= Elisabeth Carron =

American operatic soprano (1922–2016)

Elisabeth Carron (born Elisabetta Caradonna; February 12, 1922 - December 1, 2016), was an American operatic soprano from Newark, New Jersey, who had an active international career from the 1940s through the 1980s. In 1954 she portrayed the Young Woman in the world premiere of Gian Carlo Menotti's The Saint of Bleecker Street. From 1988 to 1996 she taught on the voice faculty at the Manhattan School of Music in New York.

Carron was a regular performer at the New York City Opera from 1958 to 1973 where her roles included Anna Maurrant in Kurt Weill's Street Scene, Birdie Hubbard in Marc Blitzstein’s Regina, Cio-Cio San in Madama Butterfly Cook in The Nightingale, Foreign Woman in The Consul, Liu in Turandot, Mimì in La bohème, Virgin in Arthur Honegger's Joan of Arc at the Stake, and the title role in Suor Angelica. Her final performance with the company was in October 1973 as Cio-Cio San.
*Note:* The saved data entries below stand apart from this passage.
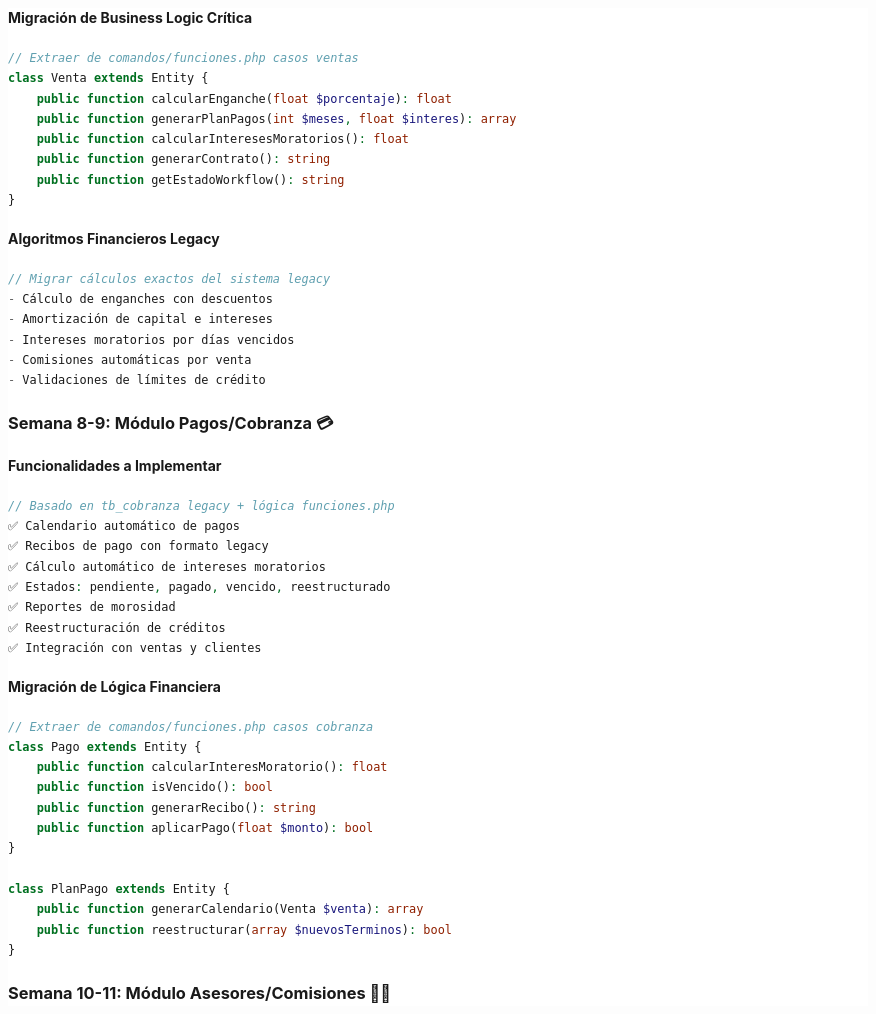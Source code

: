 #### Migración de Business Logic Crítica
```php
// Extraer de comandos/funciones.php casos ventas
class Venta extends Entity {
    public function calcularEnganche(float $porcentaje): float
    public function generarPlanPagos(int $meses, float $interes): array
    public function calcularInteresesMoratorios(): float
    public function generarContrato(): string
    public function getEstadoWorkflow(): string
}
```

#### Algoritmos Financieros Legacy
```php
// Migrar cálculos exactos del sistema legacy
- Cálculo de enganches con descuentos
- Amortización de capital e intereses
- Intereses moratorios por días vencidos
- Comisiones automáticas por venta
- Validaciones de límites de crédito
```

### Semana 8-9: Módulo Pagos/Cobranza 💳

#### Funcionalidades a Implementar
```php
// Basado en tb_cobranza legacy + lógica funciones.php
✅ Calendario automático de pagos
✅ Recibos de pago con formato legacy
✅ Cálculo automático de intereses moratorios
✅ Estados: pendiente, pagado, vencido, reestructurado
✅ Reportes de morosidad
✅ Reestructuración de créditos
✅ Integración con ventas y clientes
```

#### Migración de Lógica Financiera
```php
// Extraer de comandos/funciones.php casos cobranza
class Pago extends Entity {
    public function calcularInteresMoratorio(): float
    public function isVencido(): bool
    public function generarRecibo(): string
    public function aplicarPago(float $monto): bool
}

class PlanPago extends Entity {
    public function generarCalendario(Venta $venta): array
    public function reestructurar(array $nuevosTerminos): bool
}
```

### Semana 10-11: Módulo Asesores/Comisiones 👨‍💼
In 1958 Carron portrayed Glauce opposite Maria Callas in the title role of Luigi Cherubini's Medea at the Dallas Opera, and performed the role of Liu opposite Birgit Nilsson's Turandot and Richard Tucker's Prince Calaf at the New Orleans Opera. She also sang Liu for her debuts with the Philadelphia Lyric Opera Company in 1959 and the Houston Grand Opera in 1960. In 1962 she made her debut at the San Francisco Opera as Constanze in The Abduction from the Seraglio. Over the next several seasons she sang Cio-Cio San for her debut with several opera companies, including the Detroit Opera, the Cincinnati Opera, and the Caracas Opera.

Carron also sang leading roles at the Edinburgh Festival in Scotland, the Washington National Opera, and in Tokyo. She lived in New York City with her husband, Marte Previti, a chemical engineer, with whom she had two daughters and one grandson.

She died on December 1, 2016, at the age of 94.